**BRIEF**
Word for word, repeat each entry that follows.

(Beginning of AVAILABLE RECORDS)

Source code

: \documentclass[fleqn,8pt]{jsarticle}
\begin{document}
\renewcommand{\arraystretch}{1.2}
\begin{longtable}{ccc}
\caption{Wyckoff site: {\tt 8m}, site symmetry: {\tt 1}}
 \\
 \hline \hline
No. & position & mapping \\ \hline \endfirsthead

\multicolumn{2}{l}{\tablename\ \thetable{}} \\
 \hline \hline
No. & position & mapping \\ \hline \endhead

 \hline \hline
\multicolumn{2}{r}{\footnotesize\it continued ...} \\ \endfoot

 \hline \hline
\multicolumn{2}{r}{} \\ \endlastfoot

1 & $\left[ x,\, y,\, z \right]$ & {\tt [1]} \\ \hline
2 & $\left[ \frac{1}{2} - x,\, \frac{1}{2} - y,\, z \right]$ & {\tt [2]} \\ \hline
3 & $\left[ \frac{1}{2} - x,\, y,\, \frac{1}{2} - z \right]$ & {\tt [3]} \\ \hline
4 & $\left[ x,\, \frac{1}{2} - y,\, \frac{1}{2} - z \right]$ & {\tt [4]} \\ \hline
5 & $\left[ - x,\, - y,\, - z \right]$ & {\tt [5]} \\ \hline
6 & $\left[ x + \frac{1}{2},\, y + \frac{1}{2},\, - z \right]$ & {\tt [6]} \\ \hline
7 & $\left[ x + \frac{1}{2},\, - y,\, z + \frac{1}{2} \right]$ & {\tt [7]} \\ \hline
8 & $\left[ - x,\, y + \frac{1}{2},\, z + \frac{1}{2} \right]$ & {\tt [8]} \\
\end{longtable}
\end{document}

(End of AVAILABLE RECORDS)

**ANSWER TO THE EXERCISE**
Source code

: \documentclass[fleqn,8pt]{jsarticle}
\begin{document}
\renewcommand{\arraystretch}{1.2}
\begin{longtable}{ccc}
\caption{Wyckoff site: {\tt 8m}, site symmetry: {\tt 1}}
 \\
 \hline \hline
No. & position & mapping \\ \hline \endfirsthead

\multicolumn{2}{l}{\tablename\ \thetable{}} \\
 \hline \hline
No. & position & mapping \\ \hline \endhead

 \hline \hline
\multicolumn{2}{r}{\footnotesize\it continued ...} \\ \endfoot

 \hline \hline
\multicolumn{2}{r}{} \\ \endlastfoot

1 & $\left[ x,\, y,\, z \right]$ & {\tt [1]} \\ \hline
2 & $\left[ \frac{1}{2} - x,\, \frac{1}{2} - y,\, z \right]$ & {\tt [2]} \\ \hline
3 & $\left[ \frac{1}{2} - x,\, y,\, \frac{1}{2} - z \right]$ & {\tt [3]} \\ \hline
4 & $\left[ x,\, \frac{1}{2} - y,\, \frac{1}{2} - z \right]$ & {\tt [4]} \\ \hline
5 & $\left[ - x,\, - y,\, - z \right]$ & {\tt [5]} \\ \hline
6 & $\left[ x + \frac{1}{2},\, y + \frac{1}{2},\, - z \right]$ & {\tt [6]} \\ \hline
7 & $\left[ x + \frac{1}{2},\, - y,\, z + \frac{1}{2} \right]$ & {\tt [7]} \\ \hline
8 & $\left[ - x,\, y + \frac{1}{2},\, z + \frac{1}{2} \right]$ & {\tt [8]} \\
\end{longtable}
\end{document}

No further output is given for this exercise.